# Alternative to machine mud



## Islandbuilder (6 mo ago)

I live on a small island and don’t have access to machine mud. 
before I go ahead and ship in bazookas etc I need to know if I can water down general purpose mud to use in the machines (level5 set probably). 
we can get cgc green lid multi purpose, cgc light and a variety of Honduran muds. 
any suggestions or help is appreciated.


----------



## gopherstateguy (Apr 8, 2012)

Any box or bucket mud will work fine with the machines. Use full weight all purpose or mud made for taping specifically when putting on tape.


----------



## Islandbuilder (6 mo ago)

That really helps me. Thanks.
Now to buy a set and start experimenting while trying to teach an alll Spanish crew


----------



## Mjaw (Nov 24, 2020)

Islandbuilder said:


> I live on a small island and don’t have access to machine mud.
> before I go ahead and ship in bazookas etc I need to know if I can water down general purpose mud to use in the machines (level5 set probably).
> we can get cgc green lid multi purpose, cgc light and a variety of Honduran muds.
> any suggestions or help is appreciated.

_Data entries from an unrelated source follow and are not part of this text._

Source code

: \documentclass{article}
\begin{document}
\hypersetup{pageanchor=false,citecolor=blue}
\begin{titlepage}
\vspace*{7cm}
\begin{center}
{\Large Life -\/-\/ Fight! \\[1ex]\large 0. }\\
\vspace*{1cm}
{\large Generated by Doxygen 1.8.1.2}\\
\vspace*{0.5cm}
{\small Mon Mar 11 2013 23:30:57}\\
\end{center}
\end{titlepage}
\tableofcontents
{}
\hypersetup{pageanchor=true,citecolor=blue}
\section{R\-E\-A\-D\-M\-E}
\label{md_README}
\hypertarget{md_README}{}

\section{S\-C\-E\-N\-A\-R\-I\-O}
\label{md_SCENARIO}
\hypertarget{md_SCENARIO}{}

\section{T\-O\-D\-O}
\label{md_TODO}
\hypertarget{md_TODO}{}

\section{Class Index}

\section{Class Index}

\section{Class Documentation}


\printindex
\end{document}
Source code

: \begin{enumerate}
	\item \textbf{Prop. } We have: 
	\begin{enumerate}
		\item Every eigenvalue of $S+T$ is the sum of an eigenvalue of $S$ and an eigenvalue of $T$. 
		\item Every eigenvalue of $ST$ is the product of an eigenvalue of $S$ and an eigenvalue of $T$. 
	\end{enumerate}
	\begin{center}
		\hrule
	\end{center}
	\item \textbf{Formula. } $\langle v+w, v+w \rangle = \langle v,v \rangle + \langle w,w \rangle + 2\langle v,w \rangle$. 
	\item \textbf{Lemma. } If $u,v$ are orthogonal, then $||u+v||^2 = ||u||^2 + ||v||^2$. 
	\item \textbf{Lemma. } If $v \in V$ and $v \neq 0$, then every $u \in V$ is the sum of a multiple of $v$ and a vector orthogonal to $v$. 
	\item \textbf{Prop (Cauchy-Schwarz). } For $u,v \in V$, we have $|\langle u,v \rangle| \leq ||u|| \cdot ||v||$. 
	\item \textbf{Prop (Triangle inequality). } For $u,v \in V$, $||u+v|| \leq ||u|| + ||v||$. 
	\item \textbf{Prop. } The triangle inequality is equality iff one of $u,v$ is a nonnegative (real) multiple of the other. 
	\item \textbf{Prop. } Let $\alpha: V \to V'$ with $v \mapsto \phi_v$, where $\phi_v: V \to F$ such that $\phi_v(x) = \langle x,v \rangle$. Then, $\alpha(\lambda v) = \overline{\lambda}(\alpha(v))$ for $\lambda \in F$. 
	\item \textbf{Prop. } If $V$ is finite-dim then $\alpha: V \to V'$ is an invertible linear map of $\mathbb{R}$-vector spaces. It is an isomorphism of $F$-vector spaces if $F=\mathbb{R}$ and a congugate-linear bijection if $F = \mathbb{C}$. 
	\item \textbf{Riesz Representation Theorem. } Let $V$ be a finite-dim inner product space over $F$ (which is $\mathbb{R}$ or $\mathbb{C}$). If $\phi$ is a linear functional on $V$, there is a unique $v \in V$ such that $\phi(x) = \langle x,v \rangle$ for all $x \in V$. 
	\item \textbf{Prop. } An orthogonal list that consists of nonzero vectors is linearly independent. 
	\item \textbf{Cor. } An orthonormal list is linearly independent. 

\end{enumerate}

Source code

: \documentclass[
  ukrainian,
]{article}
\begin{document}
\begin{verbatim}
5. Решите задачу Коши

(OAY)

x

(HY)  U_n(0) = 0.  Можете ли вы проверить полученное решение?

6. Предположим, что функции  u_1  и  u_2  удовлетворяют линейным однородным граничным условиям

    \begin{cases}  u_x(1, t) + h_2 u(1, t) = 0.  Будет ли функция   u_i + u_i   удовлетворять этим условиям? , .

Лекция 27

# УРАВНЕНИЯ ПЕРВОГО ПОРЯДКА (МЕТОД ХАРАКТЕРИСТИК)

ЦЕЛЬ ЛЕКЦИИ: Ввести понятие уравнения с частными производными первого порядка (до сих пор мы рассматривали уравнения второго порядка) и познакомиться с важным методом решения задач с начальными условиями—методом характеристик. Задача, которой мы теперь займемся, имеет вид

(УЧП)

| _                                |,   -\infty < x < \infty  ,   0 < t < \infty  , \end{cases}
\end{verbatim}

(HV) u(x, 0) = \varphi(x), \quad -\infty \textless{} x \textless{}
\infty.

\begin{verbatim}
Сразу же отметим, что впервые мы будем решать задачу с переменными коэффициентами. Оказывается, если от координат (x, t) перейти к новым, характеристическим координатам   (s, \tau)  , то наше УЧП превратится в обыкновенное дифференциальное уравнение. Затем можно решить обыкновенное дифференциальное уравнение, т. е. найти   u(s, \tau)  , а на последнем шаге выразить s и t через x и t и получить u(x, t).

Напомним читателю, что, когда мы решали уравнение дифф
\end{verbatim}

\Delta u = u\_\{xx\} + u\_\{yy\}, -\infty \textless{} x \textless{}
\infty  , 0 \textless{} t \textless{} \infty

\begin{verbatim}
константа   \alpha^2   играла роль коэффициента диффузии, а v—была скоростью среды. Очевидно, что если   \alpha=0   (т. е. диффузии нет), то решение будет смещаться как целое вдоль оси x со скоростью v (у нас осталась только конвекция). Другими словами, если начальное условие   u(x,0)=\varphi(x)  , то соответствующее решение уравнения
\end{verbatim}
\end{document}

Youll be fine with watered down all purpose on the Zook and light weight in the boxes


----------



## Mud_monkey (6 mo ago)

I always ran green lid (all purpose) in the tube and purple lid (midweight) compound in everything else. You can use any compound in them. If you are new to them columbia tools, drywall nation, tapetech drywall shorty and a few others have some great educational videos on them posted to youtube


----------



## Islandbuilder (6 mo ago)

Mud_monkey said:


> I always ran green lid (all purpose) in the tube and purple lid (midweight) compound in everything else. You can use any compound in them. If you are new to them columbia tools, drywall nation, tapetech drywall shorty and a few others have some great educational videos on them posted to youtube


The videos are really helpful considering I have only used pan and blades before. 
I am looking at a Level5 set. They seem to stand behind their product and have some nice sets that fit my budget. Any reason why I should consider another manufacturer?


----------



## Mud_monkey (6 mo ago)

I havnt had any issue with the newer level5. They work. In the past they had a lot of problemd but have gotten significantly better. That said they are a decent tool great to learn on and get started on a budget. At some point though once you are well established as a company you will want to upgrade.


----------



## Mjaw (Nov 24, 2020)

Mud_monkey said:


> I havnt had any issue with the newer level5. They work. In the past they had a lot of problemd but have gotten significantly better. That said they are a decent tool great to learn on and get started on a budget. At some point though once you are well established as a company you will want to upgrade.


Very little difference in brand of boxes, level5 👍stands behind product without question. My favorite box, i own 3 brands of boxes and have run most others.


----------